> **Exercise description**: Please return, with no alterations, the lines below from the very first through the one that contains "The blue (dashed)".

═════ Provided data ═════

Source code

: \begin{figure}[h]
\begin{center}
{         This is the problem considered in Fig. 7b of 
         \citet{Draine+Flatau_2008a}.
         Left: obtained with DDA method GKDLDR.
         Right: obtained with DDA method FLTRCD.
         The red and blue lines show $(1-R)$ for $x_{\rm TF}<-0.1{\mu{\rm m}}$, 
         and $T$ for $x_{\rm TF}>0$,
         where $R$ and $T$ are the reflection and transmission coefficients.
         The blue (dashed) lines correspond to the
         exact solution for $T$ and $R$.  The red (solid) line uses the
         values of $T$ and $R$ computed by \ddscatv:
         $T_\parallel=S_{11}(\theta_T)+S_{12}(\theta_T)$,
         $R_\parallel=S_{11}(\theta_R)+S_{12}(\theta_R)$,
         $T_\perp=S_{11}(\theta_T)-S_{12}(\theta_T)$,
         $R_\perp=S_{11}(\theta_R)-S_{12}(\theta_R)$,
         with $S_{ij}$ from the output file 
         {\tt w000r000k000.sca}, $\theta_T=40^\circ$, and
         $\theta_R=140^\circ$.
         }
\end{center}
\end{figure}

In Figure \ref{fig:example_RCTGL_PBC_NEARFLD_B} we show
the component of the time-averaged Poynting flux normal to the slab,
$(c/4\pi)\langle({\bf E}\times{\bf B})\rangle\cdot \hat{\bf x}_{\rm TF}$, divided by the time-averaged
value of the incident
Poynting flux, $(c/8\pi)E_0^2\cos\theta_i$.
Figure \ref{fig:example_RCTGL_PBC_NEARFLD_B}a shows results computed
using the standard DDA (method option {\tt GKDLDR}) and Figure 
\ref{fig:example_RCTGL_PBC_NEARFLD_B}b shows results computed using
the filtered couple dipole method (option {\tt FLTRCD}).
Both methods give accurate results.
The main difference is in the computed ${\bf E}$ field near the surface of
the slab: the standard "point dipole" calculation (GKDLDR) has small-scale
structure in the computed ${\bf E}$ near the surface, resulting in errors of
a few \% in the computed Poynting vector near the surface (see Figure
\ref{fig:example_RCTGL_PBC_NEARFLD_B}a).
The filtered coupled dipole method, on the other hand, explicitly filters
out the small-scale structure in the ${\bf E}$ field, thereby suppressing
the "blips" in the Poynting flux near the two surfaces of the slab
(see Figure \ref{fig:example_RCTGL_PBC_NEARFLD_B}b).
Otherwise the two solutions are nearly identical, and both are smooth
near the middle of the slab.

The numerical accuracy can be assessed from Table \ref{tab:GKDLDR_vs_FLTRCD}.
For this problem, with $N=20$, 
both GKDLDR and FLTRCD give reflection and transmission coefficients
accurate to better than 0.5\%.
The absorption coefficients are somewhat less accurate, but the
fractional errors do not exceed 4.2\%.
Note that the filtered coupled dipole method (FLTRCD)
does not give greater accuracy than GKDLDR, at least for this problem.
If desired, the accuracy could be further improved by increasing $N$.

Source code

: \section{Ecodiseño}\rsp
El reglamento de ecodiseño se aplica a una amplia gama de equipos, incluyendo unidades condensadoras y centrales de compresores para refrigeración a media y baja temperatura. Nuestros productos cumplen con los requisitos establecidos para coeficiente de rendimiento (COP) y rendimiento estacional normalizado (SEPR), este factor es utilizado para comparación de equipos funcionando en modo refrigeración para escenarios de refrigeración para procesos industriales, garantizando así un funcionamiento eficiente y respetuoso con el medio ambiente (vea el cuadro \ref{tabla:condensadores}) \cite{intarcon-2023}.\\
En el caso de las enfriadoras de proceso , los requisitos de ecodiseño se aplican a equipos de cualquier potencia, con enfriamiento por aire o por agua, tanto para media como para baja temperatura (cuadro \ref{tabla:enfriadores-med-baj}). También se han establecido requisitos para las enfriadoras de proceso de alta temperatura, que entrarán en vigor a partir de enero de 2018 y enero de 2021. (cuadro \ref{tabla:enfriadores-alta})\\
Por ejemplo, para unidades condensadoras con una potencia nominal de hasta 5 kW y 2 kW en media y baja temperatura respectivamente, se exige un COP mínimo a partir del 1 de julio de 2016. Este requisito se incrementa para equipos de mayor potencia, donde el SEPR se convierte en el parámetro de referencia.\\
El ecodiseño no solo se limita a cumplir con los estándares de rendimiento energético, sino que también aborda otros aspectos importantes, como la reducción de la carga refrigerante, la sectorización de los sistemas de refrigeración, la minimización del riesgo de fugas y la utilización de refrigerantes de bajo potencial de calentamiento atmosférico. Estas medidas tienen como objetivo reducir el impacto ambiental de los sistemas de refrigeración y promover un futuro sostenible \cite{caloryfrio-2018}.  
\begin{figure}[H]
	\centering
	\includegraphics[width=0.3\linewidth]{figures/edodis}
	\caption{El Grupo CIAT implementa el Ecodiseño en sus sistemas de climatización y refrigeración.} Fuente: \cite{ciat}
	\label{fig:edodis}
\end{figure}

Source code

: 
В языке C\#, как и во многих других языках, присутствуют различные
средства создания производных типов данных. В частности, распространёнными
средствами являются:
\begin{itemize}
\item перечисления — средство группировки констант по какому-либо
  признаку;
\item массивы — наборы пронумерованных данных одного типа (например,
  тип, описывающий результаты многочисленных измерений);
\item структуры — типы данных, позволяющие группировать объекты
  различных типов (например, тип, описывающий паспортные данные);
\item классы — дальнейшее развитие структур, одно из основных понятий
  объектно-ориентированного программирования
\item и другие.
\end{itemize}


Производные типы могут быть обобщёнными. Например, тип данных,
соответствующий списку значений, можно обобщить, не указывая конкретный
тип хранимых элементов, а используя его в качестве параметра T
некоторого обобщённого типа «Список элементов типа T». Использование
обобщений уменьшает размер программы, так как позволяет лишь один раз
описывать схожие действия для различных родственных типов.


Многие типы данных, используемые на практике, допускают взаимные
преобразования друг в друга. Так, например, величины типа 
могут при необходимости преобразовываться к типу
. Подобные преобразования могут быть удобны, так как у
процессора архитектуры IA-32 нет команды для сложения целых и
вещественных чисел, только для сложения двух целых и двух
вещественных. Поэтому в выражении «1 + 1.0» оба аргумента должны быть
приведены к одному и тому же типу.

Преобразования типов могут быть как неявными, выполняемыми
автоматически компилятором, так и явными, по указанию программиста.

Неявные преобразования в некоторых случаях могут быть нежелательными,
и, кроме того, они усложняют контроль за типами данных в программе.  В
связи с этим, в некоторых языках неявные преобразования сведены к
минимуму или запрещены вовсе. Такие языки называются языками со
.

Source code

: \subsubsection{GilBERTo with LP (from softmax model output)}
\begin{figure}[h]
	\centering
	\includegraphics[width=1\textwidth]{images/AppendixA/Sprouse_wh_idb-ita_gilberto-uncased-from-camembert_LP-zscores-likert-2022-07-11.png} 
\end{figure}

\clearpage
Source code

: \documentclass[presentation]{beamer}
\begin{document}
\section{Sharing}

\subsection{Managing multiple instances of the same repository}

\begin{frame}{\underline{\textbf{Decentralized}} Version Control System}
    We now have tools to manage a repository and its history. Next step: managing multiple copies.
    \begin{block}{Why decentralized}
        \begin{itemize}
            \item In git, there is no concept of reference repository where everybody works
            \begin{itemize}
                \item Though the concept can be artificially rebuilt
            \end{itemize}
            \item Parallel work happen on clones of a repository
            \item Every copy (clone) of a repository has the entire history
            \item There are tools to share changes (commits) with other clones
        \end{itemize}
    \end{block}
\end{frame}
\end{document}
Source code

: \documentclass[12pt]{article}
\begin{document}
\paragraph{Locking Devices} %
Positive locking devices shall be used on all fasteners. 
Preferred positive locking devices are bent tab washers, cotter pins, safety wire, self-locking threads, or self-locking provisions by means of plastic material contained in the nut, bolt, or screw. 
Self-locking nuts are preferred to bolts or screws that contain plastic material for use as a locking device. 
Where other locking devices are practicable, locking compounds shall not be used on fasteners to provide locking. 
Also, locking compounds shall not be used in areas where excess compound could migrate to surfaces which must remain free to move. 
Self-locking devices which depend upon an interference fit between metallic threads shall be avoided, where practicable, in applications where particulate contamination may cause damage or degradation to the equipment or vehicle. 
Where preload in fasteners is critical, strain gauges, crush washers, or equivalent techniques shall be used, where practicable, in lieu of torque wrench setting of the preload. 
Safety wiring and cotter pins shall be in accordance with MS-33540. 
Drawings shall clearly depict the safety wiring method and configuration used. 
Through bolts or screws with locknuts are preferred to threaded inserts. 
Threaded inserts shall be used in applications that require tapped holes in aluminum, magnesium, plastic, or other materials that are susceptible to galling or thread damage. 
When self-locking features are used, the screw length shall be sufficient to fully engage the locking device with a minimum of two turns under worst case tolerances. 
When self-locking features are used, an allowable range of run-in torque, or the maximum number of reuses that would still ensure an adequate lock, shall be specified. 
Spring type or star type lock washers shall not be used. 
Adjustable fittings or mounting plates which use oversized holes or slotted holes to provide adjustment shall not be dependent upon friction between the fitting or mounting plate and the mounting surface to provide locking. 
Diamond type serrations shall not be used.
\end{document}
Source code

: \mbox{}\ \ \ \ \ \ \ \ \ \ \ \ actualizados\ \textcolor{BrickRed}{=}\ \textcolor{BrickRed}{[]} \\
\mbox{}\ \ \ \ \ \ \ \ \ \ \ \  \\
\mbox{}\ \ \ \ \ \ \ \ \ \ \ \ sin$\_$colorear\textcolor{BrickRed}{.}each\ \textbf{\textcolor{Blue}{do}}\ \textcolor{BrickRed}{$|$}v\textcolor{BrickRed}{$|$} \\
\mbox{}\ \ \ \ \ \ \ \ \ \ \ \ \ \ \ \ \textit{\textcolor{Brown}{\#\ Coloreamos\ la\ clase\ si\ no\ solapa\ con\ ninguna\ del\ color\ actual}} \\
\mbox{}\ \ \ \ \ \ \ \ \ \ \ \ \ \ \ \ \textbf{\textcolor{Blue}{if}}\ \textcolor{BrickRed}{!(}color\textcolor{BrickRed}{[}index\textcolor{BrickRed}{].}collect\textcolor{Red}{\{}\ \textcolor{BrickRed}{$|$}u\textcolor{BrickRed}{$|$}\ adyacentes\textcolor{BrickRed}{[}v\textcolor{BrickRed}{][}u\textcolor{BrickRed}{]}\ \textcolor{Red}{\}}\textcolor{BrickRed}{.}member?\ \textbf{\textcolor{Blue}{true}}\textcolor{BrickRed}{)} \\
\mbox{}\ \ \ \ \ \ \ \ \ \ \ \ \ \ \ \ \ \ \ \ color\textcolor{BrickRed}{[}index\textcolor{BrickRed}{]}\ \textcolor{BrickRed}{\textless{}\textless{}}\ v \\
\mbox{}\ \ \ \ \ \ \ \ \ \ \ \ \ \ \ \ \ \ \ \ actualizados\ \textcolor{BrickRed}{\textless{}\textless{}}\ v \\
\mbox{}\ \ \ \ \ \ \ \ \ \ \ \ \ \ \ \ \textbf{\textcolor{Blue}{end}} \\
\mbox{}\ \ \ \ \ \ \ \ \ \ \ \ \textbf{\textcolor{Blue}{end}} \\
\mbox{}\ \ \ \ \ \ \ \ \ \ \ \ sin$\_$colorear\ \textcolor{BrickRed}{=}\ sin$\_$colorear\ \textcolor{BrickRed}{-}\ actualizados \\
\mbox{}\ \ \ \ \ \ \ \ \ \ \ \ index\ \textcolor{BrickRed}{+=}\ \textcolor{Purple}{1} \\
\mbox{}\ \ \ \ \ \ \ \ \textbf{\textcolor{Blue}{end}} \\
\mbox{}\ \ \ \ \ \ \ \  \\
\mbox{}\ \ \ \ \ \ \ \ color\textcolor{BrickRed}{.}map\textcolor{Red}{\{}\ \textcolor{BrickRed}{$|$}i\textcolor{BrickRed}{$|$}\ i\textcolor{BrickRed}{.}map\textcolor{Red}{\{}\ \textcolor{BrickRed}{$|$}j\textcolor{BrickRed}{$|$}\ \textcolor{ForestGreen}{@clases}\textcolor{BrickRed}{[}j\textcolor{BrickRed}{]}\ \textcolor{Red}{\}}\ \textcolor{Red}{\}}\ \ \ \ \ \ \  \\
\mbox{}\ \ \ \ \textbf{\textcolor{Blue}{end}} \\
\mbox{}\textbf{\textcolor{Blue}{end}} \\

═════

> **Output for this exercise**:
Source code

: \begin{figure}[h]
\begin{center}
{         This is the problem considered in Fig. 7b of 
         \citet{Draine+Flatau_2008a}.
         Left: obtained with DDA method GKDLDR.
         Right: obtained with DDA method FLTRCD.
         The red and blue lines show $(1-R)$ for $x_{\rm TF}<-0.1{\mu{\rm m}}$, 
         and $T$ for $x_{\rm TF}>0$,
         where $R$ and $T$ are the reflection and transmission coefficients.
         The blue (dashed) lines correspond to the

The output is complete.